◆ **TASK BRIEF**: Go through the entries one line at a time, and gather every line that has the word "compose".

◆ **MATERIAL SUPPLIED**:
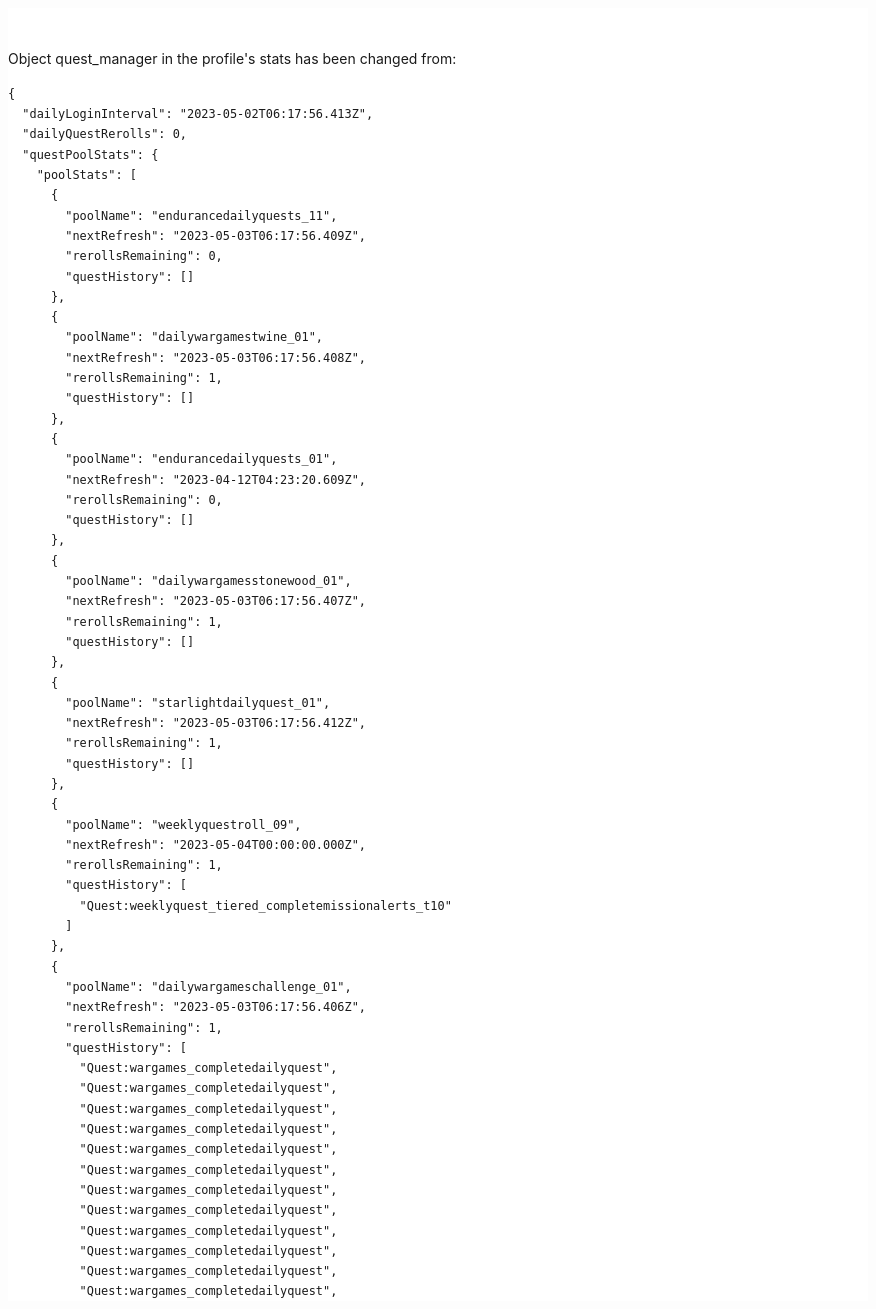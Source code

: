 <br><br>
Object quest_manager in the profile's stats has been changed from:

```
{
  "dailyLoginInterval": "2023-05-02T06:17:56.413Z",
  "dailyQuestRerolls": 0,
  "questPoolStats": {
    "poolStats": [
      {
        "poolName": "endurancedailyquests_11",
        "nextRefresh": "2023-05-03T06:17:56.409Z",
        "rerollsRemaining": 0,
        "questHistory": []
      },
      {
        "poolName": "dailywargamestwine_01",
        "nextRefresh": "2023-05-03T06:17:56.408Z",
        "rerollsRemaining": 1,
        "questHistory": []
      },
      {
        "poolName": "endurancedailyquests_01",
        "nextRefresh": "2023-04-12T04:23:20.609Z",
        "rerollsRemaining": 0,
        "questHistory": []
      },
      {
        "poolName": "dailywargamesstonewood_01",
        "nextRefresh": "2023-05-03T06:17:56.407Z",
        "rerollsRemaining": 1,
        "questHistory": []
      },
      {
        "poolName": "starlightdailyquest_01",
        "nextRefresh": "2023-05-03T06:17:56.412Z",
        "rerollsRemaining": 1,
        "questHistory": []
      },
      {
        "poolName": "weeklyquestroll_09",
        "nextRefresh": "2023-05-04T00:00:00.000Z",
        "rerollsRemaining": 1,
        "questHistory": [
          "Quest:weeklyquest_tiered_completemissionalerts_t10"
        ]
      },
      {
        "poolName": "dailywargameschallenge_01",
        "nextRefresh": "2023-05-03T06:17:56.406Z",
        "rerollsRemaining": 1,
        "questHistory": [
          "Quest:wargames_completedailyquest",
          "Quest:wargames_completedailyquest",
          "Quest:wargames_completedailyquest",
          "Quest:wargames_completedailyquest",
          "Quest:wargames_completedailyquest",
          "Quest:wargames_completedailyquest",
          "Quest:wargames_completedailyquest",
          "Quest:wargames_completedailyquest",
          "Quest:wargames_completedailyquest",
          "Quest:wargames_completedailyquest",
          "Quest:wargames_completedailyquest",
          "Quest:wargames_completedailyquest",
```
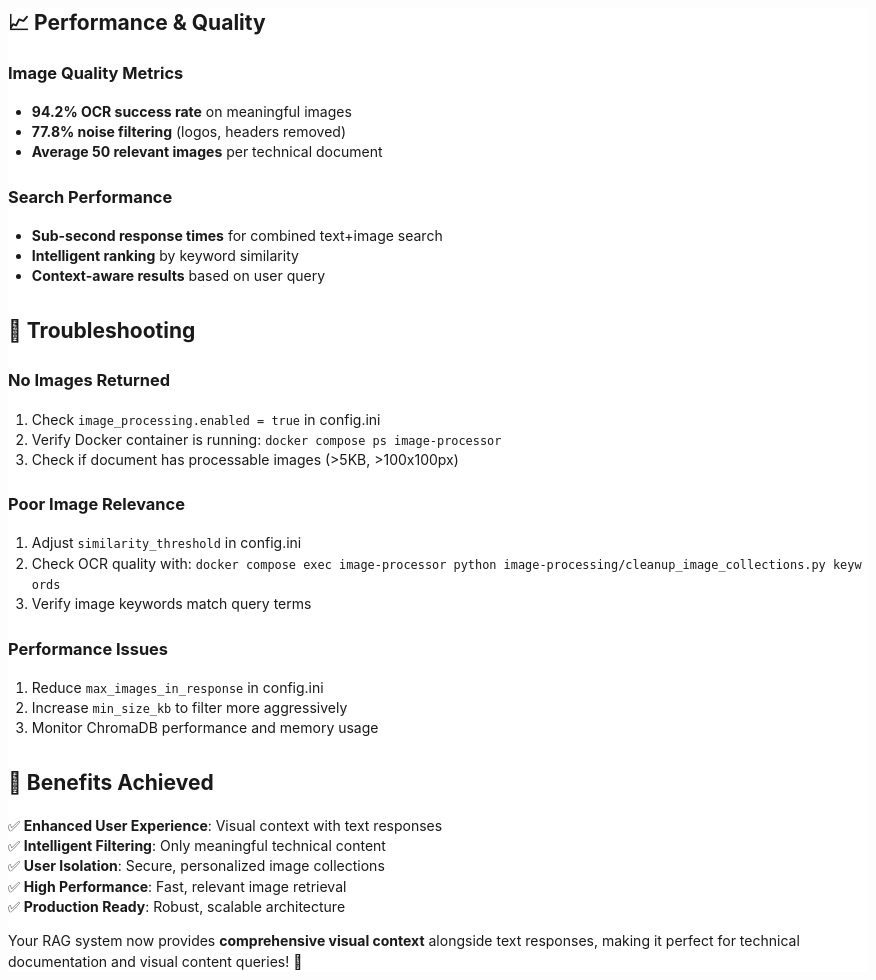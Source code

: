 ## 📈 **Performance & Quality**

### **Image Quality Metrics**
- **94.2% OCR success rate** on meaningful images
- **77.8% noise filtering** (logos, headers removed)
- **Average 50 relevant images** per technical document

### **Search Performance**
- **Sub-second response times** for combined text+image search
- **Intelligent ranking** by keyword similarity
- **Context-aware results** based on user query

## 🔧 **Troubleshooting**

### **No Images Returned**
1. Check `image_processing.enabled = true` in config.ini
2. Verify Docker container is running: `docker compose ps image-processor`
3. Check if document has processable images (>5KB, >100x100px)

### **Poor Image Relevance**
1. Adjust `similarity_threshold` in config.ini
2. Check OCR quality with: `docker compose exec image-processor python image-processing/cleanup_image_collections.py keywords`
3. Verify image keywords match query terms

### **Performance Issues**
1. Reduce `max_images_in_response` in config.ini
2. Increase `min_size_kb` to filter more aggressively
3. Monitor ChromaDB performance and memory usage

## 🎉 **Benefits Achieved**

✅ **Enhanced User Experience**: Visual context with text responses  
✅ **Intelligent Filtering**: Only meaningful technical content  
✅ **User Isolation**: Secure, personalized image collections  
✅ **High Performance**: Fast, relevant image retrieval  
✅ **Production Ready**: Robust, scalable architecture  

Your RAG system now provides **comprehensive visual context** alongside text responses, making it perfect for technical documentation and visual content queries! 🚀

◆ **RESPONSE BOX**:
2. Verify Docker container is running: `docker compose ps image-processor`
2. Check OCR quality with: `docker compose exec image-processor python image-processing/cleanup_image_collections.py keywords`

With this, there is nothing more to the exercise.